Researchers in the field of bioballistics – how plants, fungi and animals accelerate seeds, spores or even parts of their body to high speed – have found an amazing variety of techniques to overcome friction with the air, the main limitation for small spores and seeds.
"Understanding how Sclerotinia is discharging its spores and getting them onto the plants will eventually lead us to new ways of looking at plant architecture," said co-author Helene Dillard, a plant pathologist who heads Cornell University's Cooperative Extension and is associate dean of the College of Agriculture and Life Sciences. "When plant breeders are developing new varieties of crops – such as beans, cabbage or sunflowers – they can keep in mind how Sclerotinia gets the spores to reach their targets, which is usually the flowers."
Scientists have recognized for more than 100 years that many spore-producing fungi – the ascomycetes – release their spores in plumes that carry them long distances. More than 50 years ago, scientists noted that these spore plumes create a wind of their own, but the physics of the plumes was not understood, Roper said. In addition, little work has been done on how seeds or spores cooperate to improve dispersal to new environments.
With training in the mathematics and physics of fluid flow, Roper and Seminara decided to investigate in collaboration with Pringle, a Harvard mycologist.
For the current PNAS paper, the researchers used high-speed video to clock the speed of spores ejected by Sclerotinia, finding that they are expelled at a speed of about 8.4 meters per second (19 miles per hour). However, because the spores are so small – 10 microns long – air drag brings them to a stop in a mere 3 millimeters. When thousands of spores are ejected at the same time, however, some can travel more than 100 millimeters, or 4 inches.
These high-speed video images enabled Roper and Seminara to model spore plume movement precisely with standard equations of hydrodynamics. They showed that the thousands of spores ejected at the same time quickly eliminate all drag and allow the spores to travel about a centimeter, by which time the wind generated by the spores captures and whisks them to a speed of 60 centimeters per second.

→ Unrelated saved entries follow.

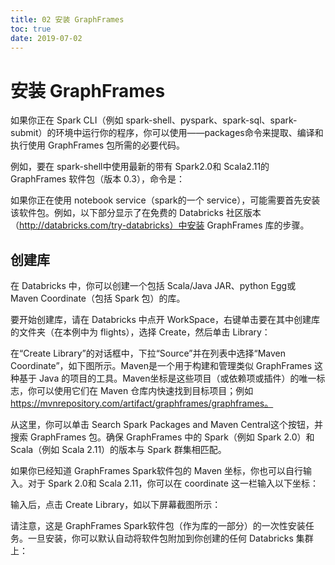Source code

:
 ```yaml
---
title: 02 安装 GraphFrames
toc: true
date: 2019-07-02
---
```

# 安装 GraphFrames

如果你正在 Spark CLI（例如 spark-shell、pyspark、spark-sql、spark-submit）的环境中运行你的程序，你可以使用——packages命令来提取、编译和执行使用 GraphFrames 包所需的必要代码。

例如，要在 spark-shell中使用最新的带有 Spark2.0和 Scala2.11的 GraphFrames 软件包（版本 0.3），命令是：

如果你正在使用 notebook service（spark的一个 service），可能需要首先安装该软件包。例如，以下部分显示了在免费的 Databricks 社区版本（http://databricks.com/try-databricks）中安装 GraphFrames 库的步骤。

## 创建库

在 Databricks 中，你可以创建一个包括 Scala/Java JAR、python Egg或 Maven Coordinate（包括 Spark 包）的库。

要开始创建库，请在 Databricks 中点开 WorkSpace，右键单击要在其中创建库的文件夹（在本例中为 flights），选择 Create，然后单击 Library：

在“Create Library”的对话框中，下拉“Source”并在列表中选择“Maven Coordinate”，如下图所示。Maven是一个用于构建和管理类似 GraphFrames 这种基于 Java 的项目的工具。Maven坐标是这些项目（或依赖项或插件）的唯一标志，你可以使用它们在 Maven 仓库内快速找到目标项目；例如 https://mvnrepository.com/artifact/graphframes/graphframes。





从这里，你可以单击 Search Spark Packages and Maven Central这个按钮，并搜索 GraphFrames 包。确保 GraphFrames 中的 Spark（例如 Spark 2.0）和 Scala（例如 Scala 2.11）的版本与 Spark 群集相匹配。

如果你已经知道 GraphFrames Spark软件包的 Maven 坐标，你也可以自行输入。对于 Spark 2.0和 Scala 2.11，你可以在 coordinate 这一栏输入以下坐标：

输入后，点击 Create Library，如以下屏幕截图所示：

请注意，这是 GraphFrames Spark软件包（作为库的一部分）的一次性安装任务。一旦安装，你可以默认自动将软件包附加到你创建的任何 Databricks 集群上：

Their upward motion is stopped only by gravity, Roper said.
The added range from "hydrodynamic cooperation" allows fungi on the ground to shoot their spores into flowers or plant wounds, whence they can quickly spread throughout the plant and kill it.
Often called white mold, Sclerotinia rot, or wilt, the fungus attacks more than 400 species of plants, Dillard said, including beans, sunflowers, soybeans, canola and peanuts, and can wipe out entire fields. In spring and summer, the fungus produces cups (apothecia) about one-half centimeter across that spew spores into the air to infect plants. The fungus produces overwintering seed-like bodies called sclerotia on the infected plant tissues.
"It grows across a cabbage head and produces these small sclerotia that look like mouse droppings," Dillard says. "The sclerotia fall on the ground, and are then in position to initiate the infection process the following year."
The researchers were also curious how fungi manage to eject their spores simultaneously. To investigate this, they grew another mold, a coprophilic fungus from the genus Ascobolus, on horse dung and focused their high-speed video camera on the two-millimeter, cup-shaped fruiting body containing tens of thousands of spore sacs (asci), each containing eight spores. They found that, while the spore sac that ejects first seems to be random, after the first one or two go off, a wave of ejection travels outward as successive rings of spore sacs rupture in sequence. Because this happens in one-tenth of a second, the ejection seems simultaneous.
"What looks like a plume is actually a series of sheets going off," Roper said.
By tweaking their mathematical model to take account of this, Roper and Seminara discovered that cooperative ejection in sheets is a highly effective method for shooting spores long distances. The scientists continue to investigate how spore ejection is initiated, and whether and how spores can cheat to make sure that they get ejected farther than their companions.
In a few tenths of a second, Sclerotinia expels hundreds of thousands of spores in a plume that can rise 20 cm, much higher than any single spore by itself. At right, the spores ejected first (blue) do not travel as far or as fast, but they create a wind that carries spores released milliseconds later (yellow) much higher, and the final spores (red) even higher and faster. Filmed at 3,000 frames per second.
(Photo Credit: Mahesh Bandi, Agnese Seminara/Harvard University and Marcus Roper/UC Berkeley)
The spore cups, or apothecia, of the fungus Sclerotinia sclerotiorum are about a half-centimeter across and produce thousands of spores throughout the spring and summer. The fungus is often hidden in fields, where they infect crops ranging from peanuts and cabbage to sunflowers.